Search the entries below for the word "tunneling" and copy every line where it appears.

[INPUT RECORDS Boundary: Start]

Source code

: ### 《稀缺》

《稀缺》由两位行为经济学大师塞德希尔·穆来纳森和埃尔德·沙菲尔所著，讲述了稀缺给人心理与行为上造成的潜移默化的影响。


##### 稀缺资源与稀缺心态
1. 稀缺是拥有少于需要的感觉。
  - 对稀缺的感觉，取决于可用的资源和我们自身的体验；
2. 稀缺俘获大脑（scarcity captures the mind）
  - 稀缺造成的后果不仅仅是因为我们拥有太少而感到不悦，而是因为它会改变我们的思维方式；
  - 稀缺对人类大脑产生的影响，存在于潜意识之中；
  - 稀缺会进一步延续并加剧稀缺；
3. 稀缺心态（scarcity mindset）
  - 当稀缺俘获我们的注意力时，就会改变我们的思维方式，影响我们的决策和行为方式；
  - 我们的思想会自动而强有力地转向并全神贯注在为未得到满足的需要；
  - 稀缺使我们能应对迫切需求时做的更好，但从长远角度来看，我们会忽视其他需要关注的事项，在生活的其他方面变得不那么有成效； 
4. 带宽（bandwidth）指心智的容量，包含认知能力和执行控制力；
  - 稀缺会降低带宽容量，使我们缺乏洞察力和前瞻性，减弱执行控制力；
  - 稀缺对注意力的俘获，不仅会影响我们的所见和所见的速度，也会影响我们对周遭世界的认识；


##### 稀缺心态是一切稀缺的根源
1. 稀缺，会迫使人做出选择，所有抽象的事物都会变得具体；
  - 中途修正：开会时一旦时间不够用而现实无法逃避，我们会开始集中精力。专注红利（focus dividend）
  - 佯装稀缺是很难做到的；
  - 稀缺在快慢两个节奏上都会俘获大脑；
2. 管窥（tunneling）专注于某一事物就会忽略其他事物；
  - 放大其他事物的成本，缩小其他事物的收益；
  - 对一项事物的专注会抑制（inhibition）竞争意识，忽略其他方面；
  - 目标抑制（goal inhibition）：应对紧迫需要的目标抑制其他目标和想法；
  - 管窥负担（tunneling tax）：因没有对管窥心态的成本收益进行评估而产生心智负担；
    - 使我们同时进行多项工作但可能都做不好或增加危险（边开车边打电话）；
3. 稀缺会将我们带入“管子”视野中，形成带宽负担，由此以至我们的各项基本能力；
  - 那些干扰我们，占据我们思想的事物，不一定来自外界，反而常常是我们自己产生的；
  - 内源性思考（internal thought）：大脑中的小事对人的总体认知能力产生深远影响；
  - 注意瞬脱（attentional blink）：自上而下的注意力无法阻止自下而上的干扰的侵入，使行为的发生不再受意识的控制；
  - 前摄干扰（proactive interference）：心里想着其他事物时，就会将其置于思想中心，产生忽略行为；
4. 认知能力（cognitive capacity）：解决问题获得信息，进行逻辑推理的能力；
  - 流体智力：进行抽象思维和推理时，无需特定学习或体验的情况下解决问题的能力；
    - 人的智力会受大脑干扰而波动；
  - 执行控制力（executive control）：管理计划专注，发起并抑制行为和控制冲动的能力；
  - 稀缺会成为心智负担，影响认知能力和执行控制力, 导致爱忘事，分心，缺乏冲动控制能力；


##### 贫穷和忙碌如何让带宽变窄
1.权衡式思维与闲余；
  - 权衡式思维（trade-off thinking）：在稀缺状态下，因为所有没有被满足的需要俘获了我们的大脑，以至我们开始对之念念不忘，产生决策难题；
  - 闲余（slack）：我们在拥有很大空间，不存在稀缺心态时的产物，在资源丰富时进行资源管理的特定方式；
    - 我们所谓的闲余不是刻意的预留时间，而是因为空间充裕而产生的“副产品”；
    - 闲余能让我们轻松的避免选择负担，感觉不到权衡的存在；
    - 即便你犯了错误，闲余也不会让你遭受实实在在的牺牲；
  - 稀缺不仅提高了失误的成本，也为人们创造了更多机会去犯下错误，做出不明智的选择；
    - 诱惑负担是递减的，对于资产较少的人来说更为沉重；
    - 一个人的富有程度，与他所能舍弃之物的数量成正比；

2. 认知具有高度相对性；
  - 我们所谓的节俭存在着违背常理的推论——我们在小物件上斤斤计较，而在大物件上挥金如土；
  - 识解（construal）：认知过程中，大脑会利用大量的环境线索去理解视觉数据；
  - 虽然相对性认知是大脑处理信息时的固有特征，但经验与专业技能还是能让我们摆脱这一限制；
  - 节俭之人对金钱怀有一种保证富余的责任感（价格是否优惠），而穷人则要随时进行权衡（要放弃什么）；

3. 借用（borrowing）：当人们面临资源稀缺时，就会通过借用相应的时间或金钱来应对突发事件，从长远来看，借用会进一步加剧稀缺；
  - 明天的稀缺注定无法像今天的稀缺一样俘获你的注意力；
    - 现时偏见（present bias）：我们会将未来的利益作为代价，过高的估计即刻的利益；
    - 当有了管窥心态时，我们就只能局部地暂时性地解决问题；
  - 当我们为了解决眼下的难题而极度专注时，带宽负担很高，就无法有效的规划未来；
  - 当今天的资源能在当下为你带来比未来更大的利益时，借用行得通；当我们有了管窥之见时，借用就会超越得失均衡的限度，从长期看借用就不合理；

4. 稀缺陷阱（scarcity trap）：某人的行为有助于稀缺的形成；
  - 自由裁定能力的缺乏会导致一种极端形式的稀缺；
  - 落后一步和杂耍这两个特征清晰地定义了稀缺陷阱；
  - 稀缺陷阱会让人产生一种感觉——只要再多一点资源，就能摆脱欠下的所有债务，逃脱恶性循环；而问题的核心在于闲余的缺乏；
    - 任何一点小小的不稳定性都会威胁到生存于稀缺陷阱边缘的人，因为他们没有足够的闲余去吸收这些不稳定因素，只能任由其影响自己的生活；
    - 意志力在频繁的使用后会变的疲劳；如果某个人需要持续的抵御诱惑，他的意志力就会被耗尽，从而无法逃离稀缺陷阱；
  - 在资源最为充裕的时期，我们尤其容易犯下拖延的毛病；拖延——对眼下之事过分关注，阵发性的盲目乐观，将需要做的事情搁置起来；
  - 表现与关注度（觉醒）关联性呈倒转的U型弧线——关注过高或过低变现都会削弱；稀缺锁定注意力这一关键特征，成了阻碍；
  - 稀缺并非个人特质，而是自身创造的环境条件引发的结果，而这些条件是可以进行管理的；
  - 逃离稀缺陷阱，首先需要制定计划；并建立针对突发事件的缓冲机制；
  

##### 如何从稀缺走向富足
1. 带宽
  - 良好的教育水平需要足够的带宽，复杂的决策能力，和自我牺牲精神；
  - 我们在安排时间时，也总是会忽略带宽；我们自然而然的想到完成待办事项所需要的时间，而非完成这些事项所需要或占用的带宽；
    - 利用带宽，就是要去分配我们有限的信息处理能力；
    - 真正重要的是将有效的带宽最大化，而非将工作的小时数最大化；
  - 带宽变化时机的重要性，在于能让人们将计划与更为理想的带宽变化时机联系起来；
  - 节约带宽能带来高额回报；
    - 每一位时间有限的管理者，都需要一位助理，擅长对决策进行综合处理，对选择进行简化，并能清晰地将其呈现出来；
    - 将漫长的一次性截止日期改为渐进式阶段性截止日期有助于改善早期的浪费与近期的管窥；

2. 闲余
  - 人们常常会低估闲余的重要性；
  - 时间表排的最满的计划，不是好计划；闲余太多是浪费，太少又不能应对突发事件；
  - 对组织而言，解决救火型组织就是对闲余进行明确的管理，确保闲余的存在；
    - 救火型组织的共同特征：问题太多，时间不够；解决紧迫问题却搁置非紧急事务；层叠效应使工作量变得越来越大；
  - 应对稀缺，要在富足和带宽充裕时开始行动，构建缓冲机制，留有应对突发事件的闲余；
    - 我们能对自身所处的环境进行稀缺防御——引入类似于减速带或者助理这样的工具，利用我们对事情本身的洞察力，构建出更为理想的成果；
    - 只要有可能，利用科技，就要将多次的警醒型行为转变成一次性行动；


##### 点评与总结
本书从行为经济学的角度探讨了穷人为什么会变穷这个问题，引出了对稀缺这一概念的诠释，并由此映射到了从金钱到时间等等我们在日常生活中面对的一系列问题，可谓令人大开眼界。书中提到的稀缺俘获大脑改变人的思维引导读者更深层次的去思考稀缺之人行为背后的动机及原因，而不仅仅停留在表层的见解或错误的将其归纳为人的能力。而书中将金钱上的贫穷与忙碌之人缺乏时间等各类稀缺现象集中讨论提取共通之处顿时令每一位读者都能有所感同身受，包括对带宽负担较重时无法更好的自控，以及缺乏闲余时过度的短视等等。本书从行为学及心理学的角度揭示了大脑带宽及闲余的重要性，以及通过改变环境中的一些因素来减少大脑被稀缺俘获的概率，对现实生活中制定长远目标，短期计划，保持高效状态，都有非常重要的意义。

[INPUT RECORDS Boundary: End]

▶ RESPONSE TO THE TASK
2. 管窥（tunneling）专注于某一事物就会忽略其他事物；
  - 管窥负担（tunneling tax）：因没有对管窥心态的成本收益进行评估而产生心智负担；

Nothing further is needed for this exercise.